● How to complete this task: If a line in the data below holds the word "decrypt", copy it.

────────────────────

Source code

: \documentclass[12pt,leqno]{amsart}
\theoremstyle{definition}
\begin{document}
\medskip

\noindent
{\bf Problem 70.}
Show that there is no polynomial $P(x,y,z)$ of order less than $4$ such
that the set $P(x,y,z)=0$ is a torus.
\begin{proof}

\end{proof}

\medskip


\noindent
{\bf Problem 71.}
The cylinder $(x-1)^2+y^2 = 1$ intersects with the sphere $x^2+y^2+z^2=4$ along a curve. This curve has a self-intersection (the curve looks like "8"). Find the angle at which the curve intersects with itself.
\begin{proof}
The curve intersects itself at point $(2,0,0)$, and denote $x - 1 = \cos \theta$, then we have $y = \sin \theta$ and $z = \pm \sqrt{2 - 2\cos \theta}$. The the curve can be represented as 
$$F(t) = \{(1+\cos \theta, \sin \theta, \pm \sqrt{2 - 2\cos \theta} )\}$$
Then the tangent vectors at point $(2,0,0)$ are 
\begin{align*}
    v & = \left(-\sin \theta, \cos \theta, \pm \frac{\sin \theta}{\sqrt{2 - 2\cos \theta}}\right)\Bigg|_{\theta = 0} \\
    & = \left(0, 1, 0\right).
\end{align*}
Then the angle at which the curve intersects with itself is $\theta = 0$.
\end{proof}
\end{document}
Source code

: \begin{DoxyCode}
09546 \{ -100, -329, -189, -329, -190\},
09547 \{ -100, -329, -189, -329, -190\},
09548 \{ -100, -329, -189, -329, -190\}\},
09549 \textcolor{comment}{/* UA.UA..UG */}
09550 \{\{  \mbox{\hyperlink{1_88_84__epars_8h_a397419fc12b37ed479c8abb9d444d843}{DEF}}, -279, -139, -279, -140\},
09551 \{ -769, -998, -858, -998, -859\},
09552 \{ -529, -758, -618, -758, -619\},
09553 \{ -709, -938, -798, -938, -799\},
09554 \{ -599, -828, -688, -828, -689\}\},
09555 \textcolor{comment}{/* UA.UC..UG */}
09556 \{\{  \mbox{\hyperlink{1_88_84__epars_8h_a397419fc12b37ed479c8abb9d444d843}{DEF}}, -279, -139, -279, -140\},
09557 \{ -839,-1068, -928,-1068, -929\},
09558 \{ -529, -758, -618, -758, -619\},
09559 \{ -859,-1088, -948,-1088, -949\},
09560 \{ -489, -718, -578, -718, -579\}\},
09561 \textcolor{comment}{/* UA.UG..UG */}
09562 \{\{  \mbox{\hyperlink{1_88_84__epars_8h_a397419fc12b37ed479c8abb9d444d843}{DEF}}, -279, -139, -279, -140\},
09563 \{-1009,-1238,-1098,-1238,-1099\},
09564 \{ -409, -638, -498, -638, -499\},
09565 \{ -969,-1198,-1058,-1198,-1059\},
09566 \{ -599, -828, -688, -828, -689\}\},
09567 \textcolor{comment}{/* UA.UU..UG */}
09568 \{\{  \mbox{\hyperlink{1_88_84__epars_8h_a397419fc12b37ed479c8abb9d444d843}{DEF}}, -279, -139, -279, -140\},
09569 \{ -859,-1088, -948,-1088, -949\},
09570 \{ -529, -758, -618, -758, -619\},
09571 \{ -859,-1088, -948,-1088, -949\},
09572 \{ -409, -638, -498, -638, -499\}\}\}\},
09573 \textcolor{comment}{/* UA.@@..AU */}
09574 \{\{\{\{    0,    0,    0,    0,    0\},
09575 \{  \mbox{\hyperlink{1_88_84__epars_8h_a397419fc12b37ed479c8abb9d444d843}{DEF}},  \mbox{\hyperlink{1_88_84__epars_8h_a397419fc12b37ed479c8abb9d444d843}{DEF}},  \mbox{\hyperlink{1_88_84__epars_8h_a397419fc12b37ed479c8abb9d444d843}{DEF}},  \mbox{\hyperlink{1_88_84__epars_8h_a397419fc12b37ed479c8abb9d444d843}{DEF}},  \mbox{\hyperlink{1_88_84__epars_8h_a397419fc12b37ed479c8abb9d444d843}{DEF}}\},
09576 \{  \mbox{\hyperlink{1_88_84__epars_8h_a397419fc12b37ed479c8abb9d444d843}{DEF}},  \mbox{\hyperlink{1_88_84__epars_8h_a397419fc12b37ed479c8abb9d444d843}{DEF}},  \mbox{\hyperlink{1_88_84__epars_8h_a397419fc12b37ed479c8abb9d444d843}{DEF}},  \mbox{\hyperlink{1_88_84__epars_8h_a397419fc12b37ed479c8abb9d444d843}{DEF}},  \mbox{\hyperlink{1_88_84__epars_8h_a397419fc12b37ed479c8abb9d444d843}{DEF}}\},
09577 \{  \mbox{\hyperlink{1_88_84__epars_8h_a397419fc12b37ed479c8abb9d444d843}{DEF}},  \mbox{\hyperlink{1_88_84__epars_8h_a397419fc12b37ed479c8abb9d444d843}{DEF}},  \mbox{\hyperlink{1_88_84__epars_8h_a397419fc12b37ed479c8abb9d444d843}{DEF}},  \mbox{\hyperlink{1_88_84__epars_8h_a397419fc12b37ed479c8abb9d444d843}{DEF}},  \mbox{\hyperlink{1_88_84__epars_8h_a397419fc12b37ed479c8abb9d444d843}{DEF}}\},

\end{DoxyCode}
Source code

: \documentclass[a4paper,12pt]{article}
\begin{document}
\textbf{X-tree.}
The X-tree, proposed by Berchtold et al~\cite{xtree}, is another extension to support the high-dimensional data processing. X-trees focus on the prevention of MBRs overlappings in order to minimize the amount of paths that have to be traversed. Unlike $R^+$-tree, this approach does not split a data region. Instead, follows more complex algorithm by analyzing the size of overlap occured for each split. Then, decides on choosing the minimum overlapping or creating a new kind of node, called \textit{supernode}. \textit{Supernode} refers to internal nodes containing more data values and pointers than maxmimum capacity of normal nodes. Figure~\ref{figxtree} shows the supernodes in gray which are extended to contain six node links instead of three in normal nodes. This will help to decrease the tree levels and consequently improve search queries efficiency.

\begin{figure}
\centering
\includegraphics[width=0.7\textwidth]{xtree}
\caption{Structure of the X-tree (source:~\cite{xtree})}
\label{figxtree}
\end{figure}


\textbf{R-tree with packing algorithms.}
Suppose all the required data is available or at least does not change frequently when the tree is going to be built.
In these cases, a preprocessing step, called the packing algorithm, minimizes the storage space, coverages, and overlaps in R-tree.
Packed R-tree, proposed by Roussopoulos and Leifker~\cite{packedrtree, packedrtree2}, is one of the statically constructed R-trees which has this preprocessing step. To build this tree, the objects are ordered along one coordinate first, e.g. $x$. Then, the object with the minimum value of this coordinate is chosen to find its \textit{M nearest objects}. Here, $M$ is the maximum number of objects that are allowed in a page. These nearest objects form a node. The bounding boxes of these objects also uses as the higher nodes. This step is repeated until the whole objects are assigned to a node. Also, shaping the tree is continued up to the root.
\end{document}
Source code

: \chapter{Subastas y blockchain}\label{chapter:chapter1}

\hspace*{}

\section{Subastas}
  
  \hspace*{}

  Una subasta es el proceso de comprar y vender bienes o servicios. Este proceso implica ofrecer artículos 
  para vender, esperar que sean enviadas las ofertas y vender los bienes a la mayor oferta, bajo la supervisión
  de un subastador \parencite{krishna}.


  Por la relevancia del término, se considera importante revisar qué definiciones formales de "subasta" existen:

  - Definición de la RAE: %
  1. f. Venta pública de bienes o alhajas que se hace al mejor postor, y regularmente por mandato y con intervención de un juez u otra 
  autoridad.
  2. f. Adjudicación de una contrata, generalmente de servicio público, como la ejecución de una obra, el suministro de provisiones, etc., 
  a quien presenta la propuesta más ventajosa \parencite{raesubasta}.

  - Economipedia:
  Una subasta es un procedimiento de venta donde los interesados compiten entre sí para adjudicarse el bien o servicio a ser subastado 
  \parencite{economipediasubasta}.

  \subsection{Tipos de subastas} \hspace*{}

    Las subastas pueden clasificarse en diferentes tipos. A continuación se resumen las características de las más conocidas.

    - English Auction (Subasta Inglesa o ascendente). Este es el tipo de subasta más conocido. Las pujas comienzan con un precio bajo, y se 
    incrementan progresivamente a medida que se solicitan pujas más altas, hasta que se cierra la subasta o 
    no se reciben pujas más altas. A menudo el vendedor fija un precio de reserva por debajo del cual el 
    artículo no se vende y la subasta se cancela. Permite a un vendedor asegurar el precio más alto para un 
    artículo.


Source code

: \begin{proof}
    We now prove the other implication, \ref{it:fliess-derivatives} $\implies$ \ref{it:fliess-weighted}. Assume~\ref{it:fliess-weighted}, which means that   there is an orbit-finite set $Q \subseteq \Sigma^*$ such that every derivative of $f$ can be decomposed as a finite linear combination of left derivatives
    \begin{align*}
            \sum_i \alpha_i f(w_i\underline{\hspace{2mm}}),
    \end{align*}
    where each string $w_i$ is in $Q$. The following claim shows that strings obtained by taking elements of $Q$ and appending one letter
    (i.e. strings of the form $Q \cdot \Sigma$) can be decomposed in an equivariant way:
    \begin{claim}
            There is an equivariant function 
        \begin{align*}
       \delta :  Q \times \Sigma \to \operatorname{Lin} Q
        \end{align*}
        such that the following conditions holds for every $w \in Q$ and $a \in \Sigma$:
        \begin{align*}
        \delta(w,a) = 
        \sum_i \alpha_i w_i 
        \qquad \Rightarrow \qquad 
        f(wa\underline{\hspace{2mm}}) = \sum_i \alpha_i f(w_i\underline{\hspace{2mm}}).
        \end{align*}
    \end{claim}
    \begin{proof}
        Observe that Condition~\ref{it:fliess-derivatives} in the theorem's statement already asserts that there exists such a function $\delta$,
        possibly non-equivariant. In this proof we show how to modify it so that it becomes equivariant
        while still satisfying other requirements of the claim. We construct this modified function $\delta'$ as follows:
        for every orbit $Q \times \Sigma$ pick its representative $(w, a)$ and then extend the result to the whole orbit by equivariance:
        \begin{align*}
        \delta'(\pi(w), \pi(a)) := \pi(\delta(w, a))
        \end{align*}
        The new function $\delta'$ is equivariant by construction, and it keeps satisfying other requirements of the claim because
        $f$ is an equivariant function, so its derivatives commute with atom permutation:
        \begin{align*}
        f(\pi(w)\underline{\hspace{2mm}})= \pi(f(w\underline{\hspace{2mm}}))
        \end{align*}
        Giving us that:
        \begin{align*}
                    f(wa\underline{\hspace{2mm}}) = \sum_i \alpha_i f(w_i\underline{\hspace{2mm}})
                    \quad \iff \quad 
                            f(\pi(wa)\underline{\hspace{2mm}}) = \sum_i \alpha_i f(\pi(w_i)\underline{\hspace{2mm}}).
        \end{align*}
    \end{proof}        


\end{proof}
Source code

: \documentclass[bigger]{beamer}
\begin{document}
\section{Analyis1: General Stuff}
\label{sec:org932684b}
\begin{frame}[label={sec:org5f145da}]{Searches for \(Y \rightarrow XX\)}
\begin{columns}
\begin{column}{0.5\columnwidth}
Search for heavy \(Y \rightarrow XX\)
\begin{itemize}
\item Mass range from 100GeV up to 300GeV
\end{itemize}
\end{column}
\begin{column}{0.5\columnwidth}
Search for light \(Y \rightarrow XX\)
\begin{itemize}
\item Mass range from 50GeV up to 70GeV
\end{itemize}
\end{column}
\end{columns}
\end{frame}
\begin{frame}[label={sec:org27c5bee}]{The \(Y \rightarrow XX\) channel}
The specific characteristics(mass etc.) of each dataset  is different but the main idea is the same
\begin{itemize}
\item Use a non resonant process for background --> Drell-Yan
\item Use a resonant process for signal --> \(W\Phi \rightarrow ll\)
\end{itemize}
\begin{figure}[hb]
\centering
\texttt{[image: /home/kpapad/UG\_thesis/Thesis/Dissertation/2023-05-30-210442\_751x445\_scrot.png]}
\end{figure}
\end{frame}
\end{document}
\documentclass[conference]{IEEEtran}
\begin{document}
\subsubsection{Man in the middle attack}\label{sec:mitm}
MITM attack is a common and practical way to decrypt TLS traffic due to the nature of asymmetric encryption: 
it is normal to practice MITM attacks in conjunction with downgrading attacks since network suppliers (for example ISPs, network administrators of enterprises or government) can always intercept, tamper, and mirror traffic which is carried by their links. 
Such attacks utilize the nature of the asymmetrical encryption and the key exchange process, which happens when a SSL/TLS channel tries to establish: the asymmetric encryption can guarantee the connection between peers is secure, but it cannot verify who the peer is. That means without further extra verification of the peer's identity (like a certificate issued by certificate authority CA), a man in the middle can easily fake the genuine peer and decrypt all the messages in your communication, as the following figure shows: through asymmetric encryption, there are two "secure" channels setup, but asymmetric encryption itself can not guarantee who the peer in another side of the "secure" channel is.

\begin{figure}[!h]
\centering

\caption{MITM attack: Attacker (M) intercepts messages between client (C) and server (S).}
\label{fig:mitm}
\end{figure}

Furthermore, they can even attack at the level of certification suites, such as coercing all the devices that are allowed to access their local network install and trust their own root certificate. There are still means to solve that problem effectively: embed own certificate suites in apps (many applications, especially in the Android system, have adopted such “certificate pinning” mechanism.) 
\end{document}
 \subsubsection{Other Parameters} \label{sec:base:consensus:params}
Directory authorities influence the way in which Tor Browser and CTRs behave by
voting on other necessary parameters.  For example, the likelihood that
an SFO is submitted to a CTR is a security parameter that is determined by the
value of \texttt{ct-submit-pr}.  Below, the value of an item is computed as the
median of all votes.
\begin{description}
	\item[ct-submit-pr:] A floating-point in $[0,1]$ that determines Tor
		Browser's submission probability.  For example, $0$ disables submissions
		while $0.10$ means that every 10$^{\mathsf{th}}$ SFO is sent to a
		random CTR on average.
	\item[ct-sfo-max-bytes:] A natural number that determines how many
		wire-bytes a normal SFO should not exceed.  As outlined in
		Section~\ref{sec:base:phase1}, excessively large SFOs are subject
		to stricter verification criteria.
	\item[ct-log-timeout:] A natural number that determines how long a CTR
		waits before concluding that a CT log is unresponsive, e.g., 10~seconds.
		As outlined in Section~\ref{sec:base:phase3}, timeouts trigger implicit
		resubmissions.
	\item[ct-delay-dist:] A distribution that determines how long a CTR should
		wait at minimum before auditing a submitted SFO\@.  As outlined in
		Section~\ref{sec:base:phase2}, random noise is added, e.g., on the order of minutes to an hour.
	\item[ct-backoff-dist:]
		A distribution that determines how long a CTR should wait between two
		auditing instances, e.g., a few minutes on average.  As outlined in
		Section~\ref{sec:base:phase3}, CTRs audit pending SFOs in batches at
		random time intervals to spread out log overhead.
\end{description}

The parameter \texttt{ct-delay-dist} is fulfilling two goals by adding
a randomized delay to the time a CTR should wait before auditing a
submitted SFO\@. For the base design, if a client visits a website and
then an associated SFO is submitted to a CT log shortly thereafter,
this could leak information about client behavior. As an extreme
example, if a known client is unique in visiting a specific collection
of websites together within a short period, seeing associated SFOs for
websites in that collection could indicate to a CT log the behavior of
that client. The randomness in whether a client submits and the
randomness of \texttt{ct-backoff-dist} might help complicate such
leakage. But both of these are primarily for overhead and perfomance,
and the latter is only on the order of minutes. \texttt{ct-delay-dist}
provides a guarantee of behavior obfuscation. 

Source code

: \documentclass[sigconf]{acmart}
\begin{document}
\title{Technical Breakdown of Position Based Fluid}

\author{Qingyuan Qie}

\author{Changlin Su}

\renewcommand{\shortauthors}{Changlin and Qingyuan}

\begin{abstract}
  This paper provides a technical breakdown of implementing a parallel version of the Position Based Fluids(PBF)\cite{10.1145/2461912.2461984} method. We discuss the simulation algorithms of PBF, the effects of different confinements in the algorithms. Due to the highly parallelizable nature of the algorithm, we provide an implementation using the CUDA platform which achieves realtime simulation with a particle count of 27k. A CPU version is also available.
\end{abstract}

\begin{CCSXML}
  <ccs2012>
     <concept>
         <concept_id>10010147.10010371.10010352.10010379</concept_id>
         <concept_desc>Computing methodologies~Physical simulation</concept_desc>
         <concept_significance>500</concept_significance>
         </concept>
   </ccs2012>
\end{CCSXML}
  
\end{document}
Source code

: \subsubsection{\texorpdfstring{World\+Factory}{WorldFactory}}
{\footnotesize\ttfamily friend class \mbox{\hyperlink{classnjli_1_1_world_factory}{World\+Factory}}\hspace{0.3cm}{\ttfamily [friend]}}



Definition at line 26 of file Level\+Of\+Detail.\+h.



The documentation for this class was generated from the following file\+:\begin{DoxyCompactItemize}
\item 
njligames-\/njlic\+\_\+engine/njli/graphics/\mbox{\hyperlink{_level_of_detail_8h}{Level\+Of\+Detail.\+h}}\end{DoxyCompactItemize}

────────────────────

● Task output:
MITM attack is a common and practical way to decrypt TLS traffic due to the nature of asymmetric encryption: 
Such attacks utilize the nature of the asymmetrical encryption and the key exchange process, which happens when a SSL/TLS channel tries to establish: the asymmetric encryption can guarantee the connection between peers is secure, but it cannot verify who the peer is. That means without further extra verification of the peer's identity (like a certificate issued by certificate authority CA), a man in the middle can easily fake the genuine peer and decrypt all the messages in your communication, as the following figure shows: through asymmetric encryption, there are two "secure" channels setup, but asymmetric encryption itself can not guarantee who the peer in another side of the "secure" channel is.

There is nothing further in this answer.